Handwritten digit classifier from first principles
Premise
Every ML tutorial starts with MNIST. This one does too, but with a constraint: no PyTorch, no TensorFlow, no autograd. Just NumPy. The goal isn’t to achieve state-of-the-art accuracy — it’s to understand what the frameworks are doing by implementing it manually.
Network architecture
A simple feedforward network:
- Input: 784 neurons (28×28 pixel image, flattened)
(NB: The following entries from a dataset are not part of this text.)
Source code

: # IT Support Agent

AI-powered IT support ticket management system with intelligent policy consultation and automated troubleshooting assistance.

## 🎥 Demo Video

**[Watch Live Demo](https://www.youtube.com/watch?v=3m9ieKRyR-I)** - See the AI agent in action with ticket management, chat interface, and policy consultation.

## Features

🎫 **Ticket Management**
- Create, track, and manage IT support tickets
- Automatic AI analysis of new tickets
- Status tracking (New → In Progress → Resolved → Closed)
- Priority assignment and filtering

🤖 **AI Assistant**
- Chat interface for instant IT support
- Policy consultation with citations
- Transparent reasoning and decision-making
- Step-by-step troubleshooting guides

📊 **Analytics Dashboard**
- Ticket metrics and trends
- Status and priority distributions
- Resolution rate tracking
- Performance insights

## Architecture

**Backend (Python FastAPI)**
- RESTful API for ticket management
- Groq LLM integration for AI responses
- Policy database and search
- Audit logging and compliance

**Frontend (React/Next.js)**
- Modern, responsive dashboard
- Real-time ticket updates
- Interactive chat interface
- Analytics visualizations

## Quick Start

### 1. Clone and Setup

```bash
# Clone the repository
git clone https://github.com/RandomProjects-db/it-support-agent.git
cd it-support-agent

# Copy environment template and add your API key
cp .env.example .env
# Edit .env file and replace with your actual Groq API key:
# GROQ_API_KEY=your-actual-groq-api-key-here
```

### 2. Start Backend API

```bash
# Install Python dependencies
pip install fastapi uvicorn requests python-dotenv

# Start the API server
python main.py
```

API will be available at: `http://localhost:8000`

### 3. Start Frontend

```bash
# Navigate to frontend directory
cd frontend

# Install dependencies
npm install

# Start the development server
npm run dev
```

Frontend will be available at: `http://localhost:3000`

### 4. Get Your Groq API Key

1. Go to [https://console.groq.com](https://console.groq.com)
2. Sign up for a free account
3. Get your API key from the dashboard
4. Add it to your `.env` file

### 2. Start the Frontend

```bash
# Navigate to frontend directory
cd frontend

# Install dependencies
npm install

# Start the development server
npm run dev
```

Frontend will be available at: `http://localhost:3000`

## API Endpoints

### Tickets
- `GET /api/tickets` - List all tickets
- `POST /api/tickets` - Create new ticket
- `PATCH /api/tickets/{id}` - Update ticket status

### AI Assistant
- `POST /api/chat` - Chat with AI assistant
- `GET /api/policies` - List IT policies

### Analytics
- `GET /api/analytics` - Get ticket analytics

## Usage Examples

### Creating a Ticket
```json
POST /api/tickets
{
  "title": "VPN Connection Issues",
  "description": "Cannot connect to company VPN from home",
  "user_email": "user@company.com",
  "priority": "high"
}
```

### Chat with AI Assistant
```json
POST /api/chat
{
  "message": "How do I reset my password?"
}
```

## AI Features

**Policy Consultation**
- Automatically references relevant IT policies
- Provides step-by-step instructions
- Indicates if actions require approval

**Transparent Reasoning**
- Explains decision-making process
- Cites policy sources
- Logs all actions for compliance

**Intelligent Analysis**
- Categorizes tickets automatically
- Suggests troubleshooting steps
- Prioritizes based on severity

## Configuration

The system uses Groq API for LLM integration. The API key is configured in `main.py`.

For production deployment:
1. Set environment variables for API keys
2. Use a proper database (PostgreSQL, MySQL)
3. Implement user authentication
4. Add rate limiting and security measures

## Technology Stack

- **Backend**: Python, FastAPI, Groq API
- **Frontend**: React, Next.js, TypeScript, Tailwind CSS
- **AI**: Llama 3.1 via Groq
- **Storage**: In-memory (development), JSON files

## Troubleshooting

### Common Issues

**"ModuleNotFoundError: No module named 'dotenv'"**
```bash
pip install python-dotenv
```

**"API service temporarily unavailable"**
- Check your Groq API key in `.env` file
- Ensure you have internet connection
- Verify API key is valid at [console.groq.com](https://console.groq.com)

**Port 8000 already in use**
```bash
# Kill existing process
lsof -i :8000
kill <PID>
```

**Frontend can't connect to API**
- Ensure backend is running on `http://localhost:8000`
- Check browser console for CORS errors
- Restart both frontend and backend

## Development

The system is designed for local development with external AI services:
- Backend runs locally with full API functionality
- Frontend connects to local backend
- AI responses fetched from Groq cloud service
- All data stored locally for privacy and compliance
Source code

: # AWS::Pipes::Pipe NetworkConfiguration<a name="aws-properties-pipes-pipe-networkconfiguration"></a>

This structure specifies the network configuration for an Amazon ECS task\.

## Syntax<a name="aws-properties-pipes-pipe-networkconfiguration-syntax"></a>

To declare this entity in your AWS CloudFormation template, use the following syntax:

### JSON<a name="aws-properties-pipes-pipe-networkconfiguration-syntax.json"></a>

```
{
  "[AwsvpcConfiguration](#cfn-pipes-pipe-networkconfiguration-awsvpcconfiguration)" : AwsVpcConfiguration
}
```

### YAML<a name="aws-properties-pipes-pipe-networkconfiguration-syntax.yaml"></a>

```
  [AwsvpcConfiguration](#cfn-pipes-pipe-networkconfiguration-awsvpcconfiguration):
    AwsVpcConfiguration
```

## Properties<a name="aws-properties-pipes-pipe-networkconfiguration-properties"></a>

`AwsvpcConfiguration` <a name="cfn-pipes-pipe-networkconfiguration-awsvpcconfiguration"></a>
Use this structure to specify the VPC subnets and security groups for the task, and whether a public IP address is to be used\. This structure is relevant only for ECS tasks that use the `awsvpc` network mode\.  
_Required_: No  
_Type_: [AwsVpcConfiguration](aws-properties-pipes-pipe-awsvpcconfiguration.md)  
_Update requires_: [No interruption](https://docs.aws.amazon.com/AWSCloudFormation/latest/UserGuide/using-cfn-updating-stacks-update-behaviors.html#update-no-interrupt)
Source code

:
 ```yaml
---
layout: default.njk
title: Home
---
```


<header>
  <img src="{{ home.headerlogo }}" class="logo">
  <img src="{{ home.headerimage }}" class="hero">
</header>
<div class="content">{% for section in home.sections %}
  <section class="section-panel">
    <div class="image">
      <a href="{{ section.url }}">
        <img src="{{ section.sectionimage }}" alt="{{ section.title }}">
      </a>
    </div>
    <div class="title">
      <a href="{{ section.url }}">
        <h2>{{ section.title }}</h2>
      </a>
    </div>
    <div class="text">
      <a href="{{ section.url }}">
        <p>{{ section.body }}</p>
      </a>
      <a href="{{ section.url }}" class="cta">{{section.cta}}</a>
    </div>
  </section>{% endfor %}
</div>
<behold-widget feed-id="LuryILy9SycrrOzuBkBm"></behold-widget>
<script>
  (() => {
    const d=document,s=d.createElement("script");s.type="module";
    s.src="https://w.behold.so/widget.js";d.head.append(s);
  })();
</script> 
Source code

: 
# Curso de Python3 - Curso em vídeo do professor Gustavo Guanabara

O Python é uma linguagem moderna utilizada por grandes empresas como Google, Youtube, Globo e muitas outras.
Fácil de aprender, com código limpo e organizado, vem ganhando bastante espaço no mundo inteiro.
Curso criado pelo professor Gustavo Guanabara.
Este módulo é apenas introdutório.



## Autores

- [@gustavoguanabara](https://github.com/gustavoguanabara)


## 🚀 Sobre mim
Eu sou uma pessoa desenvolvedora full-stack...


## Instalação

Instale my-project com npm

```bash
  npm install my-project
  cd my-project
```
- Hidden layer 1: 128 neurons, ReLU activation
- Hidden layer 2: 64 neurons, ReLU activation
- Output: 10 neurons, softmax activation
Total parameters: 784×128 + 128 + 128×64 + 64 + 64×10 + 10 = 109,386.
Forward pass
Straightforward matrix multiplication + bias + activation, layer by layer:
z1 = X @ W1 + b1
a1 = np.maximum(0, z1) # ReLU
z2 = a1 @ W2 + b2
a2 = np.maximum(0, z2) # ReLU
z3 = a2 @ W3 + b3
a3 = softmax(z3) # output probabilities
Backpropagation
This is where it gets real. The chain rule applied layer by layer, working backward from the loss. The loss is cross-entropy:
\[ L = -\frac{1}{N}\sum_{i}\sum_{c} y_{ic} \log(\hat{y}_{ic}) \]
The gradient of cross-entropy with respect to the softmax input is pleasantly simple: \( \hat{y} - y \). From there, each layer’s gradient depends on the downstream gradient, the local Jacobian, and the cached activations from the forward pass.
The hardest part was getting the shapes right. When your gradient has shape (64, 128) but it should be (128, 64), you stare at your chain rule derivation for twenty minutes before realizing you forgot a transpose. This happened four times.
Training
- Batch size: 64
- Learning rate: 0.01 with decay
- Epochs: 30
After 30 epochs: 97.2% accuracy on the test set. Not bad for 300 lines of NumPy.
For comparison, a two-layer CNN with PyTorch hits ~99.2% with less code. The point isn’t to compete — it’s to earn the right to use the framework by understanding what it abstracts away.
What broke along the way
- Vanishing gradients with sigmoid. My first version used sigmoid activations. Training stalled around 85% accuracy. Switching to ReLU fixed it immediately. I now viscerally understand why ReLU matters.
- Numerical instability in softmax. Exponentiating large numbers produces
inf. The fix is subtracting the max value before exponentiating:exp(z - max(z)). Every framework does this automatically. I learned it the hard way. - Learning rate too high. Loss went to NaN on epoch 2. Classic.
Takeaway
Everyone should build a neural network from scratch once. Not because it’s practical — it’s not — but because it transforms deep learning from a black box into a (very complicated) function optimization problem. After this, reading PyTorch source code feels less like reading a foreign language and more like reading shorthand for something you already know.